There is no need to bring much food with you, only snacks and water! Don’t worry too much if you have finished all your water. There are also locals on the way selling water, snickers and so on, but for a higher price of course. As for lunch, you can have it in one of the guesthouses on the way. They make pretty delicious meals for good price. After an exhausting hike it will taste even better. My favorite is fried rice with beef (niurou chaofan 牛肉炒饭).
What about my luggage?
If you have a lot of luggage with you, it is possible to leave it at hostels in Qiaotou. That’s what some people did. We were carrying our bags though; last time I had around 10kg on my back, previously had less. When the sun shines temperature can get pretty high even in winter. But the wind is strong up there, so be careful of taking off your jacket after you have reached the highest point, sweaty and happy about your achievement. It is easy to catch cold there.
Halfway to Tina’s guesthouse
When we reached the Halfway, we had some beers and dinner and then we went to sleep pretty early. Next morning woke up before 7am, had pancakes for breakfast, snapping some more photos and we were one of the first to leave. You have to go down to Tina’s guesthouse, approximately 2-3 hours. At first I thought it will be just ascending down the mountain, but then suddenly there is way up again. But the views are amazing, and mountains in the morning are truly beautiful.
Getting back to Lijiang
Once you get to Tina’s guesthouse, there you can buy bus ticket back to Lijiang or Shangrila. Buses to Lijiang go only once in the afternoon. If you leave Halfway in the morning you will have plenty of time till the bus, so you should go down to the Middle gorge 中虎跳峡, you can access it really close there. There will be some fees to be paid again, but this is for locals that maintain this place and these are only few RMB, don’t bargain there. The climb down is quite steep, and you will have to catch your breath. Don’t take heavy staff with you, just camera, water and some cash. The climb down to the Middle gorge and back to Tina’s guesthouse took around 2 hours.
Planning your trip
If you want to plan everything in advance, you can order bus tickets from Tina’s to your destination already in Halfway. Also book your desired guesthouse in advance if you are afraid that there might be no rooms left (never heard of this though). Prices for rooms vary, but it shouldn’t be more than 250RMB. We never paid more than 100 yuan per person.

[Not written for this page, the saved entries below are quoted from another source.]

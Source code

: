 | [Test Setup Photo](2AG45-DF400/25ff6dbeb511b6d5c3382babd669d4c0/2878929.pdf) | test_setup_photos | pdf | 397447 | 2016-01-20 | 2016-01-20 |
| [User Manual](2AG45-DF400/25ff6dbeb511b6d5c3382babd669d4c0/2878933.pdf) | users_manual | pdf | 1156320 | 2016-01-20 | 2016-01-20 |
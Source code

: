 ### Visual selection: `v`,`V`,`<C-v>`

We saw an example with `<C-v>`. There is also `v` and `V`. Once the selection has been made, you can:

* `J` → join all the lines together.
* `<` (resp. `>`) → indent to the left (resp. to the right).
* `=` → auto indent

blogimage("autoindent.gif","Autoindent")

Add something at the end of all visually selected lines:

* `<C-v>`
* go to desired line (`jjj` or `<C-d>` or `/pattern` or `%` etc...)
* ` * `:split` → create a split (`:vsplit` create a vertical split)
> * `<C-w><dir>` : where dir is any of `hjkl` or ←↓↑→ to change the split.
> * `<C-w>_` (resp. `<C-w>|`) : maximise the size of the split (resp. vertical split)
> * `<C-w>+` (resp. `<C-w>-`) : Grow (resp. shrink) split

Once you have decided to stay in Halfway, you should start your hike early. If you come from Lijiang, take the first bus that goes to Qiaotou. Otherwise you might end up hiking when it gets dark already. I had this experience during my second time there. We wanted to see Lijiang Old Town in the morning, and got later to the bus station. This way we ended up hiking during dark, sometimes it was not possible to see anything, and had to search for signs showing the right direction.
I usually make my bookings on
https://www.hostelworld.com/ and
Visit Tiger Leaping Gorge ASAP!
I have noticed there are always small changes in the hiking trail. It gets more developed with each year. Several years ago hydropower companies wanted to build a dam on Jinsha River, that would flood TLG and it would be gone forever. Luckily a lot of protests were made, and this project had to be canceled. But now government sees that there is a good opportunity to make money with tourism. Seems like every year more tourists are coming there. For now most of them still choose the lower trail, and just go to the platform by car. But roads are being built, also to the upper part. I don’t even want to imagine what it might look after ten years or so. My advice is to go hike it while it is still a bit wild and not crowded with a lot of tourists.
More hiking options in the area
Last time when I was there, I didn’t go back to Lijiang after TLG, but were heading further to Haba village 哈巴村. I had one more amazing hike. Even more, I ascended Haba Snow Mountain 哈巴雪山 (you can read about it here) which was certainly an amazing experience. It is definitely worth visiting, Haba Snow mountain offers some stunning views and is perfect for those who love trekking.